→ **What is being asked**
Taking the data below, please print only the lines from the line holding "I tried several" to the line holding "Name | Description |", inclusive, with pictures omitted.

→ **Extracted records**
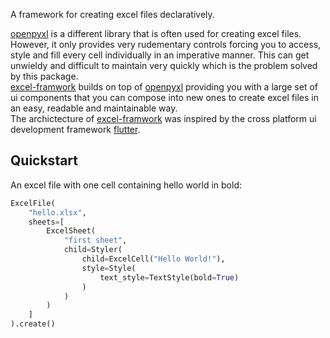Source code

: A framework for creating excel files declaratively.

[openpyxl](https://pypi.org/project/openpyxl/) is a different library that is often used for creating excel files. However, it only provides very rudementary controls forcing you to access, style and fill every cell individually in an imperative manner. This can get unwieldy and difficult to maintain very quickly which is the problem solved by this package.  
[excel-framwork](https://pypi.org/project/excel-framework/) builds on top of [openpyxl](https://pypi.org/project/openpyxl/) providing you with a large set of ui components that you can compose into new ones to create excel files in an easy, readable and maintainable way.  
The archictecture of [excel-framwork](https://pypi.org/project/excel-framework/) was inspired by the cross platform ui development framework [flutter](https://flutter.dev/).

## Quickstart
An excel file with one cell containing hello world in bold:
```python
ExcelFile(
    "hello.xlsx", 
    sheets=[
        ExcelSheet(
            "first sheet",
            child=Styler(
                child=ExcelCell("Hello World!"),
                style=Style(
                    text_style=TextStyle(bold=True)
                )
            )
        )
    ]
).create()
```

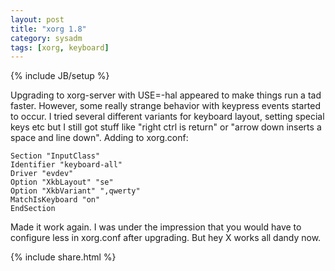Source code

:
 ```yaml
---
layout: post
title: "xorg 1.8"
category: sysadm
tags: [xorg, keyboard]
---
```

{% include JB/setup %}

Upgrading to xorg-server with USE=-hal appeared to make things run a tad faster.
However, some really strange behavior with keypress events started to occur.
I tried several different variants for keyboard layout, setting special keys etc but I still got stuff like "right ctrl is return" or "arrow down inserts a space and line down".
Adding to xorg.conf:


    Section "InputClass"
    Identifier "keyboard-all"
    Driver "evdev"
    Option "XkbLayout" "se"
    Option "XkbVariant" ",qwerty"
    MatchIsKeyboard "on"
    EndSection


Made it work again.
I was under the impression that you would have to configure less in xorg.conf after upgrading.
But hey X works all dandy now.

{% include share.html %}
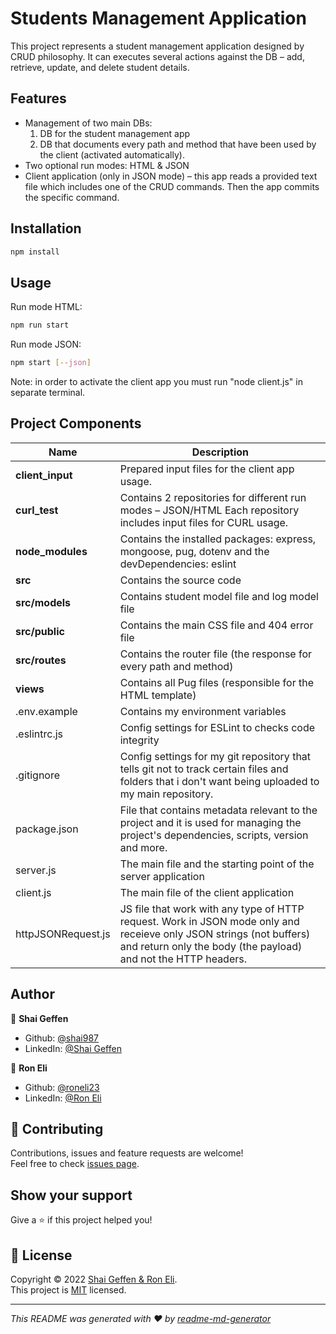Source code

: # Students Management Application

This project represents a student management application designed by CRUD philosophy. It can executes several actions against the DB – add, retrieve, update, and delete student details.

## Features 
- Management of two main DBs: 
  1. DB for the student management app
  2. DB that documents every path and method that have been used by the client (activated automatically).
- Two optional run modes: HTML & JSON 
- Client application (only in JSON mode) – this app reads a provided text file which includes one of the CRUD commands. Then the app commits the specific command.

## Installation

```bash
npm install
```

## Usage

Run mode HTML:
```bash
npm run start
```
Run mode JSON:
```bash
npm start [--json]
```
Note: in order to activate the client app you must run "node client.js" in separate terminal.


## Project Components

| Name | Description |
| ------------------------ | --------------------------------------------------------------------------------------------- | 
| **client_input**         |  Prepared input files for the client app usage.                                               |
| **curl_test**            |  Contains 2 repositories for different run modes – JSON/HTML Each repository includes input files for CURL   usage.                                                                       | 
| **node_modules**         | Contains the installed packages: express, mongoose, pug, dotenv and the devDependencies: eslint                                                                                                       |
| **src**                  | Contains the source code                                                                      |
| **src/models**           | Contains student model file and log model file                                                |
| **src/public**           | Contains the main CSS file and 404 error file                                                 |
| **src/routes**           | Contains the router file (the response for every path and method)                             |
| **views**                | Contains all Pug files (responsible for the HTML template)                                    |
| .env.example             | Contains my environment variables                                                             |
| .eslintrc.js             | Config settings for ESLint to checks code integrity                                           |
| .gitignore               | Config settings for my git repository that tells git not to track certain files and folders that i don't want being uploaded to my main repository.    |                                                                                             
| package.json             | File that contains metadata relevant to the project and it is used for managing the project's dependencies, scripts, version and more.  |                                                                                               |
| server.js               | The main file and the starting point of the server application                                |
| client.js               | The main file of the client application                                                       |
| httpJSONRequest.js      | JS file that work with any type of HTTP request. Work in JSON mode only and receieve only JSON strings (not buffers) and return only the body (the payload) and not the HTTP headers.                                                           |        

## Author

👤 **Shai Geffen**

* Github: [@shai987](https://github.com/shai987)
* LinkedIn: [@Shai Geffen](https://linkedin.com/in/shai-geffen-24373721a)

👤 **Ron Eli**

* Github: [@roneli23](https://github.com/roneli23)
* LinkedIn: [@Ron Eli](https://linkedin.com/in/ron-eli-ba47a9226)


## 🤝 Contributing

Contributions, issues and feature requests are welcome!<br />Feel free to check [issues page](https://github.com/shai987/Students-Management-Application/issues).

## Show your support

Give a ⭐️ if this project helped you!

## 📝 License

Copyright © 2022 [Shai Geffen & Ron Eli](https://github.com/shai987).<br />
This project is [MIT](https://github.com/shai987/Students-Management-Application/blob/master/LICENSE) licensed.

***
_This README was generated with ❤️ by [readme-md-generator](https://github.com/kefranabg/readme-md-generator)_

→ **Reply**
I tried several different variants for keyboard layout, setting special keys etc but I still got stuff like "right ctrl is return" or "arrow down inserts a space and line down".
Adding to xorg.conf:


    Section "InputClass"
    Identifier "keyboard-all"
    Driver "evdev"
    Option "XkbLayout" "se"
    Option "XkbVariant" ",qwerty"
    MatchIsKeyboard "on"
    EndSection


Made it work again.
I was under the impression that you would have to configure less in xorg.conf after upgrading.
But hey X works all dandy now.

{% include share.html %}
Source code

: # Students Management Application

This project represents a student management application designed by CRUD philosophy. It can executes several actions against the DB – add, retrieve, update, and delete student details.

## Features 
- Management of two main DBs: 
  1. DB for the student management app
  2. DB that documents every path and method that have been used by the client (activated automatically).
- Two optional run modes: HTML & JSON 
- Client application (only in JSON mode) – this app reads a provided text file which includes one of the CRUD commands. Then the app commits the specific command.

## Installation

```bash
npm install
```

## Usage

Run mode HTML:
```bash
npm run start
```
Run mode JSON:
```bash
npm start [--json]
```
Note: in order to activate the client app you must run "node client.js" in separate terminal.


## Project Components

| Name | Description |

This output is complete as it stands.